In [1]:
%reload_ext watermark
%watermark -a 'Antonio Javier González Ferrer & Hamed Mohammadpour' -v -d -r

Antonio Javier González Ferrer & Hamed Mohammadpour 2017-11-15 

CPython 3.5.2
IPython 6.2.1
Git repo: https://github.com/jgonzalezferrer/apriori.git


# Introduction

In [2]:
from apriori.algorithm import find_frequent_itemsets, generate_candidates, prune_candidates
from apriori.utility import create_items_catalog
from tqdm import tqdm_notebook

import json

# For printing maps and dictionaries in sorted, beautiful format
def printify(my_dict):
    print(json.dumps(my_dict))

# Small Example

Let us explain how the frequent itemsets and association rules are calculated with a little example. Our shopping list consists of three different baskets, where each oen contains different elements. We will use letters for representing the elements and numbers for representing baskets. 

In [3]:
baskets = [['a', 'b', 'c'], ['a', 'b', 'e'], ['c', 'd']]
n = len(baskets)
baskets

[['a', 'b', 'c'], ['a', 'b', 'e'], ['c', 'd']]

In [4]:
baskets[0]

['a', 'b', 'c']

The basket number $0$ contains the elements $a$, $b$ and $c$. An element $i$ is said to be "frequent" if it appears in more than a certain number of baskets. We call this count the support $s(i)$ and we measure it proportionally to the total numbers of transactions. For instance, $s(a) = 2/3$ since it appears in two of the three baskets. 

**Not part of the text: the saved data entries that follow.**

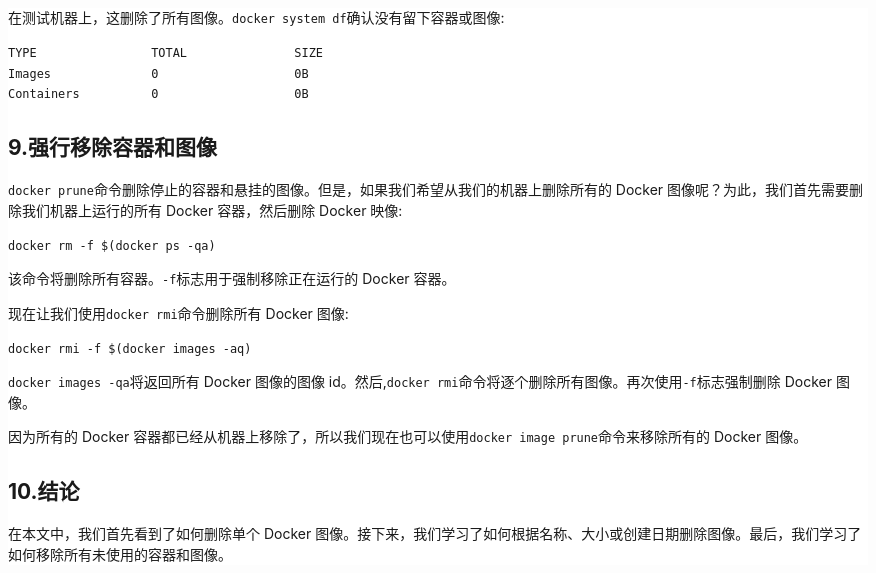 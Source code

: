 在测试机器上，这删除了所有图像。`docker system df`确认没有留下容器或图像:

```
TYPE                TOTAL               SIZE
Images              0                   0B
Containers          0                   0B 
```

## 9.强行移除容器和图像

`docker prune`命令删除停止的容器和悬挂的图像。但是，如果我们希望从我们的机器上删除所有的 Docker 图像呢？为此，我们首先需要删除我们机器上运行的所有 Docker 容器，然后删除 Docker 映像:

```
docker rm -f $(docker ps -qa)
```

该命令将删除所有容器。`-f`标志用于强制移除正在运行的 Docker 容器。

现在让我们使用`docker rmi`命令删除所有 Docker 图像:

```
docker rmi -f $(docker images -aq)
```

`docker images -qa`将返回所有 Docker 图像的图像 id。然后,`docker rmi`命令将逐个删除所有图像。再次使用`-f`标志强制删除 Docker 图像。

因为所有的 Docker 容器都已经从机器上移除了，所以我们现在也可以使用`docker image prune`命令来移除所有的 Docker 图像。

## 10.结论

在本文中，我们首先看到了如何删除单个 Docker 图像。接下来，我们学习了如何根据名称、大小或创建日期删除图像。最后，我们学习了如何移除所有未使用的容器和图像。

We can also calculate frequent itemsets of any size $k$. Let us focus on calculating frequent itemsets of size $k=2$ for the sake of simplicity. A näive algorithm would count first the frequent itemsets of size $1$, then combinate all different pairs from the previous set and count again the occurrences of the itemsets of size $2$ within the baskets. Considering that we have to check the number of appearances of each pair (which is the most costly operation), there are two main drawbacks in terms of efficiency using this approach:

1. We do not need to iterate over the whole dataset again for calculating the support of the pairs, since we could have stored the number of occurrences of each element in a clever way in the first pass. We will explain it soon but the method `create_items_catalog()` saves for each item the list of baskets where it appears (do you already realise how to use this information for calculating the support of 2-itemsets?) 
2. The <i>apriori</i> property: each subset of a frequent itemset $k$ must be also a frequent itemset. Imagine we generate the tuple $(a,b,c)$ given that the frequent itemsets of size $2$ are $\{(a,b), (b,c)\}$. The tuple $(a,b,c)$ cannot belong to the frequent itemsets of size $3$ since its subset $(a,c)$ is not a frequent itemset of size 2. Therefore, a bruce force generation of candidate frequent itemsets is not efficient. We will handle this generation with the implementation of the `generate_candidates()` method.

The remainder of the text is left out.